**TASK STATEMENT**: Only the lines from the beginning of the data through the one with "high order." belong in the answer, each retyped exactly, with pictures left out.

[Collection entries]
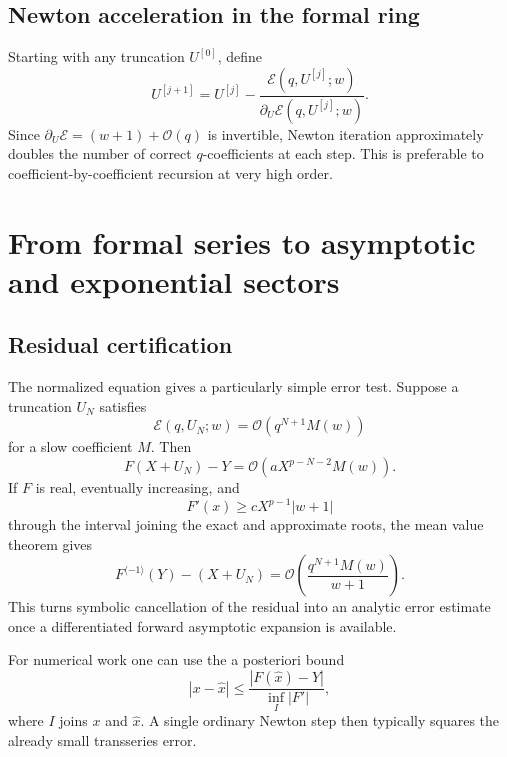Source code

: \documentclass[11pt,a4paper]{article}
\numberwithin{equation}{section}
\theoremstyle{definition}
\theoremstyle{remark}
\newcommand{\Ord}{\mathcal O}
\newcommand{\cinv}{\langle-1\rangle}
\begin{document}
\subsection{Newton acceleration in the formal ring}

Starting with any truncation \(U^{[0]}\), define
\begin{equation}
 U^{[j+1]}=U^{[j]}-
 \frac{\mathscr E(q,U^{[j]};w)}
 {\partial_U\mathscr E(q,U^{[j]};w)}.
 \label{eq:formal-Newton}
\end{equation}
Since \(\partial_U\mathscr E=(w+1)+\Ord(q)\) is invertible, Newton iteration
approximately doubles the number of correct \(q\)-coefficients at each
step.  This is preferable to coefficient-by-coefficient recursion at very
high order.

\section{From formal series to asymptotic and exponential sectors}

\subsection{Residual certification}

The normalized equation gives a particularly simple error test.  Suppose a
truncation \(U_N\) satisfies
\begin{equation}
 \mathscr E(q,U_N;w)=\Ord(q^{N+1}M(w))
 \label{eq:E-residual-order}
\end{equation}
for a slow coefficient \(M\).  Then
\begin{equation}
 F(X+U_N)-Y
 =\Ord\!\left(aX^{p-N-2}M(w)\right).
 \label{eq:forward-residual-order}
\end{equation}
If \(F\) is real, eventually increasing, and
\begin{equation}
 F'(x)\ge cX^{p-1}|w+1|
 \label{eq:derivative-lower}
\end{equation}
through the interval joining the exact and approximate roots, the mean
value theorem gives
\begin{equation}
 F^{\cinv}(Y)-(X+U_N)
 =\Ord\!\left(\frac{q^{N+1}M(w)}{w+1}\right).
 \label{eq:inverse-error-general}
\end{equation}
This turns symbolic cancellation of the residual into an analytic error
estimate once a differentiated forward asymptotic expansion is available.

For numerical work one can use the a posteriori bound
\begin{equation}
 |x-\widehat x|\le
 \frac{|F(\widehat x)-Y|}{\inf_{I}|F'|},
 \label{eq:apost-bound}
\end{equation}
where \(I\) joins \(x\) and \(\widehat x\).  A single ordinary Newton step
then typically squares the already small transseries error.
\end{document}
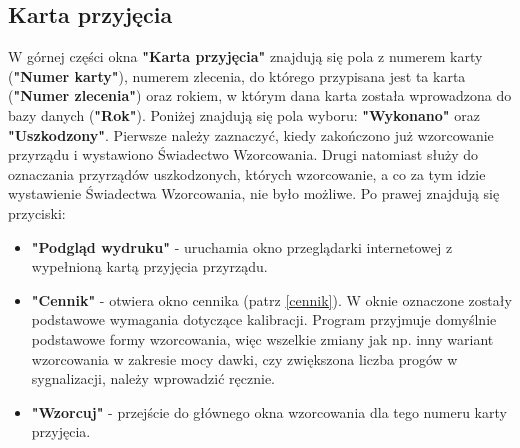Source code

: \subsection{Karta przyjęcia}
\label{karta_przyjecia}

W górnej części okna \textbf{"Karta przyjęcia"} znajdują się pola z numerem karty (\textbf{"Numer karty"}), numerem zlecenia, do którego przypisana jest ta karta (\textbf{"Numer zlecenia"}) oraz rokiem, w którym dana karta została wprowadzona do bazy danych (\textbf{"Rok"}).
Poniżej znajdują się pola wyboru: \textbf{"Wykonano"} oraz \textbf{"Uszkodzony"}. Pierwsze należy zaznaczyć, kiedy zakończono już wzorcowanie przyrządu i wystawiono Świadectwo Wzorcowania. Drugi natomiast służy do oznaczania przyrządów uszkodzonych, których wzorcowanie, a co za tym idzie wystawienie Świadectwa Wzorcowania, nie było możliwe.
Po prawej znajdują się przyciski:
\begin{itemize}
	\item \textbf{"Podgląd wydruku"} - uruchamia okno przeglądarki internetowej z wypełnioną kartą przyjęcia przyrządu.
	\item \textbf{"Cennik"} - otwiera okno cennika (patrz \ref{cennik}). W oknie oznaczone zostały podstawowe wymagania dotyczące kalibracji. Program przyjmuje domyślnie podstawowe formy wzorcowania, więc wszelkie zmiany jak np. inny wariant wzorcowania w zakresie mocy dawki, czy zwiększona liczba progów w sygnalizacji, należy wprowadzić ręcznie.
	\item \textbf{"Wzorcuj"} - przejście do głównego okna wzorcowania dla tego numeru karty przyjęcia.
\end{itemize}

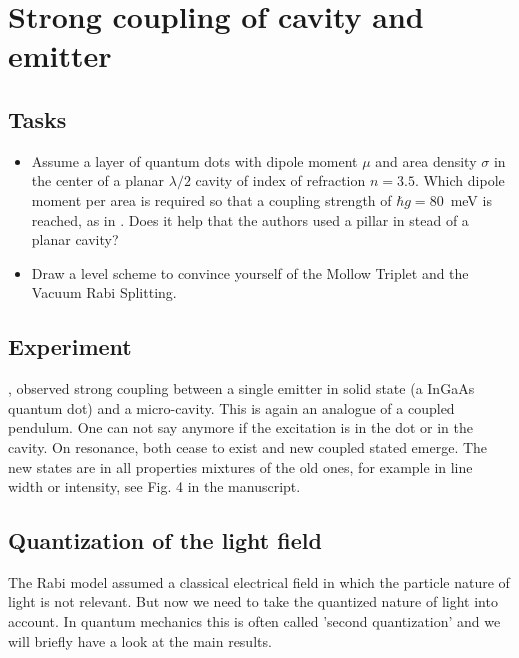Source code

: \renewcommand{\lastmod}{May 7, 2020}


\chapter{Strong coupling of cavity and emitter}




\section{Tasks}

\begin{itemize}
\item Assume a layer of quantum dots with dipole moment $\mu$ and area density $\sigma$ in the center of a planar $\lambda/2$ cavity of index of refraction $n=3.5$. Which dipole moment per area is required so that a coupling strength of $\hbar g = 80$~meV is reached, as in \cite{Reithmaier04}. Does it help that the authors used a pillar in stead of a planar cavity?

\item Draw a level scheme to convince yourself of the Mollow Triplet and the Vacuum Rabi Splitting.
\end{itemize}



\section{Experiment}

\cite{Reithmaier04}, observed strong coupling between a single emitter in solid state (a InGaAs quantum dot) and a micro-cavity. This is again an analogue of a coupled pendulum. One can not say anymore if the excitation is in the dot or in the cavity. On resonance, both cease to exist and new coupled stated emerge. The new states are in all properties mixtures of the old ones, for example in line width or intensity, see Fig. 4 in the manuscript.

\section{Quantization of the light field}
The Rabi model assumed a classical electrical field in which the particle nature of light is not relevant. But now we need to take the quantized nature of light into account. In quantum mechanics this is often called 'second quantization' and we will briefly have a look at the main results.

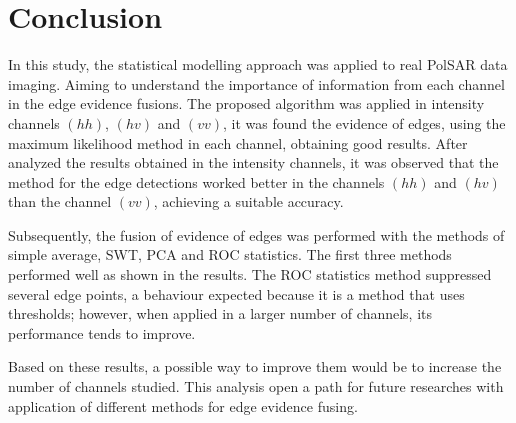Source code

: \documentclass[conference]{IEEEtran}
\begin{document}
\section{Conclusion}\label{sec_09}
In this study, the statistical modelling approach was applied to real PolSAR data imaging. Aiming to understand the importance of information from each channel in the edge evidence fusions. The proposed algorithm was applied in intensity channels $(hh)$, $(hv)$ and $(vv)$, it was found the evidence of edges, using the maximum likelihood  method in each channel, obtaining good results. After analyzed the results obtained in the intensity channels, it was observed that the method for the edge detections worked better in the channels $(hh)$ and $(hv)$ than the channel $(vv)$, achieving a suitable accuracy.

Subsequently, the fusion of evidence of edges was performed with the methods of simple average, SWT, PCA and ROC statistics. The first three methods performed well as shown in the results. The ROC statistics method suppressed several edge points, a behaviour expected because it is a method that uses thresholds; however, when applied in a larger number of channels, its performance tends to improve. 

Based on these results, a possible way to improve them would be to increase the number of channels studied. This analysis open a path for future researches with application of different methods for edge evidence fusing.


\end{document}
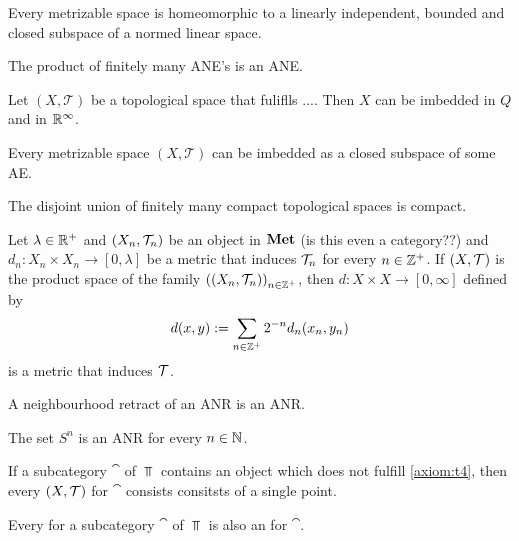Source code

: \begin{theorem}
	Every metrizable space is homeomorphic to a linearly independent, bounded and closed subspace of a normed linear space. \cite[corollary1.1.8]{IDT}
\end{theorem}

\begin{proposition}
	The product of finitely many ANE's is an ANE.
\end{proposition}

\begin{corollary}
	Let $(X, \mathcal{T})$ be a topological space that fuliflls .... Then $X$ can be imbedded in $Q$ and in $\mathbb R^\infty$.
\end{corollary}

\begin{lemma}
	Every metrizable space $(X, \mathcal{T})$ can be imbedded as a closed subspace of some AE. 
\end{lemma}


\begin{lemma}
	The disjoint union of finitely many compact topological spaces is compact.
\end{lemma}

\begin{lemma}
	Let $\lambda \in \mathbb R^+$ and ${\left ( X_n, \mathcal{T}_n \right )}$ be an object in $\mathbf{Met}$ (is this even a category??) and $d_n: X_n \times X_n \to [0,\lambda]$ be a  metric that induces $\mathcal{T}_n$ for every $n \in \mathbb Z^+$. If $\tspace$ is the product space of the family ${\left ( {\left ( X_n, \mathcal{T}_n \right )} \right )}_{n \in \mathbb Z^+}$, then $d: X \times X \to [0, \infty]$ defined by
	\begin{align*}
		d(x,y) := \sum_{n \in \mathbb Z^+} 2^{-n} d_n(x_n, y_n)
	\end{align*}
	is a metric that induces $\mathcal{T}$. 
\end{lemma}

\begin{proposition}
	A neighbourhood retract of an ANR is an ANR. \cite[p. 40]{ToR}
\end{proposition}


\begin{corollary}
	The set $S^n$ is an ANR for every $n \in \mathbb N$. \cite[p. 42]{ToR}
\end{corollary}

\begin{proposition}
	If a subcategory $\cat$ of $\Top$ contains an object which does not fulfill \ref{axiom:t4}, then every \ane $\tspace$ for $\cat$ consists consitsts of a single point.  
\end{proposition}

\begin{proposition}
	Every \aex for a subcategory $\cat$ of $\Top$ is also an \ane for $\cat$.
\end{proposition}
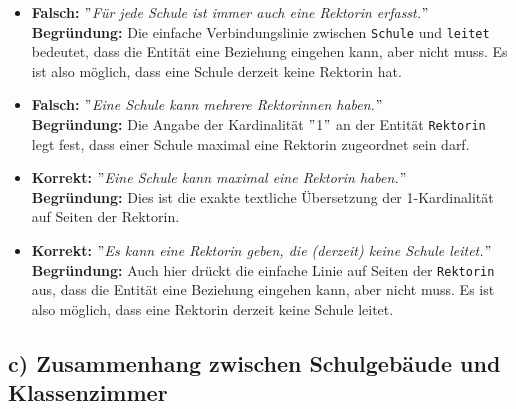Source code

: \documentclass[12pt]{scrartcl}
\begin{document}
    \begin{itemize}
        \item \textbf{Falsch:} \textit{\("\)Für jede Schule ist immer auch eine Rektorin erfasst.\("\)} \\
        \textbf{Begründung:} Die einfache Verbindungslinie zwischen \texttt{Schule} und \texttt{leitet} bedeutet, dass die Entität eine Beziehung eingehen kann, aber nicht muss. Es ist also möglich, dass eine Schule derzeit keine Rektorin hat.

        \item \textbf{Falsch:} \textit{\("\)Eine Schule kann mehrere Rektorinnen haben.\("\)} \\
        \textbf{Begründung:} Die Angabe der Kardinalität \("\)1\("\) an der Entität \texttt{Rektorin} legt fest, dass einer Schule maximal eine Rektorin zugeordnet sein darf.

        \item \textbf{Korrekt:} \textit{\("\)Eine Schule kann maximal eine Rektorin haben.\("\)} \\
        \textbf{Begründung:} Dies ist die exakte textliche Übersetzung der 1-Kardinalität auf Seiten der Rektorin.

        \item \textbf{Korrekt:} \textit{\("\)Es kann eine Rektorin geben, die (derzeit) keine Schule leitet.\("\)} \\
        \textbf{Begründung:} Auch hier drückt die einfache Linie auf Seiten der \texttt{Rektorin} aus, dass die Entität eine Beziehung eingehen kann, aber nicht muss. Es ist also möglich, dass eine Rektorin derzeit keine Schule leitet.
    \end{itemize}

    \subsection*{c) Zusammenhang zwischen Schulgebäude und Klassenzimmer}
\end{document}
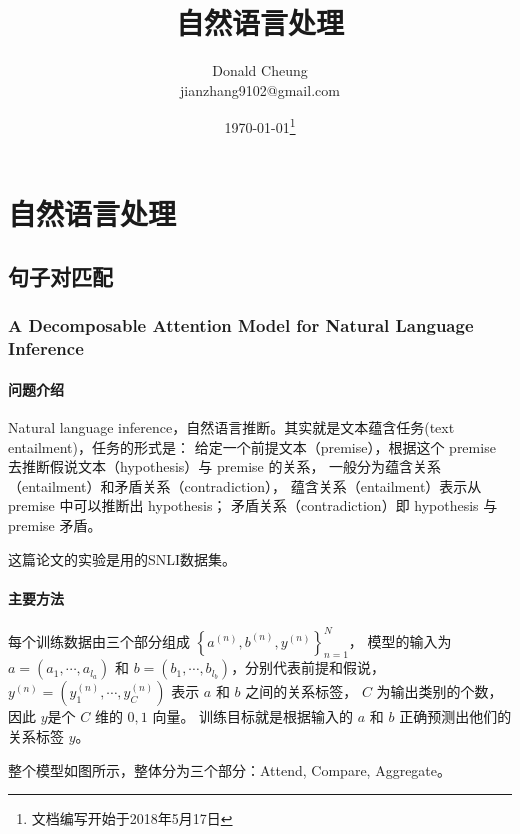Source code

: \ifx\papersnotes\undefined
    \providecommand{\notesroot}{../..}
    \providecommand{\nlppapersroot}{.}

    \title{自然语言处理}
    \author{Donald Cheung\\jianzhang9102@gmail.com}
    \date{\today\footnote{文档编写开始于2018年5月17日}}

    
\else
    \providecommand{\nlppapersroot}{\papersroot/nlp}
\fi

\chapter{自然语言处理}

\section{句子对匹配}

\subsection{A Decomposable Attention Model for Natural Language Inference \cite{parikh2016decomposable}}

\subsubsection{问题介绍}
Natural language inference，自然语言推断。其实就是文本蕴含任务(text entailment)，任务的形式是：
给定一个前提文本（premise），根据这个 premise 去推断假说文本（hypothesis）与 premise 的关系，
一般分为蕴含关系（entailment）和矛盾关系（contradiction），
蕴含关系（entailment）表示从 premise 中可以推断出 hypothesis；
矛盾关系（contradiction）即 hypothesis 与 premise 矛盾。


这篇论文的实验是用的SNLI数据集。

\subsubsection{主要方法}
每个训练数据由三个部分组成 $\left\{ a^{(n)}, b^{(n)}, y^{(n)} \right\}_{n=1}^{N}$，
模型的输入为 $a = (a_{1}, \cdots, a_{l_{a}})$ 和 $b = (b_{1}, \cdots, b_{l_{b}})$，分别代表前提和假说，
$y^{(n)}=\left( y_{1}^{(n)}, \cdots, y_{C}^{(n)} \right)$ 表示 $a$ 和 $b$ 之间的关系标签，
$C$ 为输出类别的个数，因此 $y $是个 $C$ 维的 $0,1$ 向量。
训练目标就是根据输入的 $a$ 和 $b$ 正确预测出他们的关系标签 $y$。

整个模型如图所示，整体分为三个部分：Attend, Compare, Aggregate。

**ANSWER TO THE PROBLEM**:
Source code

: \documentclass[11pt,a4paper]{article}
\numberwithin{equation}{section}
\theoremstyle{definition}
\theoremstyle{remark}
\newcommand{\Ord}{\mathcal O}
\newcommand{\cinv}{\langle-1\rangle}
\begin{document}
\subsection{Newton acceleration in the formal ring}

Starting with any truncation \(U^{[0]}\), define
\begin{equation}
 U^{[j+1]}=U^{[j]}-
 \frac{\mathscr E(q,U^{[j]};w)}
 {\partial_U\mathscr E(q,U^{[j]};w)}.
 \label{eq:formal-Newton}
\end{equation}
Since \(\partial_U\mathscr E=(w+1)+\Ord(q)\) is invertible, Newton iteration
approximately doubles the number of correct \(q\)-coefficients at each
step.  This is preferable to coefficient-by-coefficient recursion at very
high order.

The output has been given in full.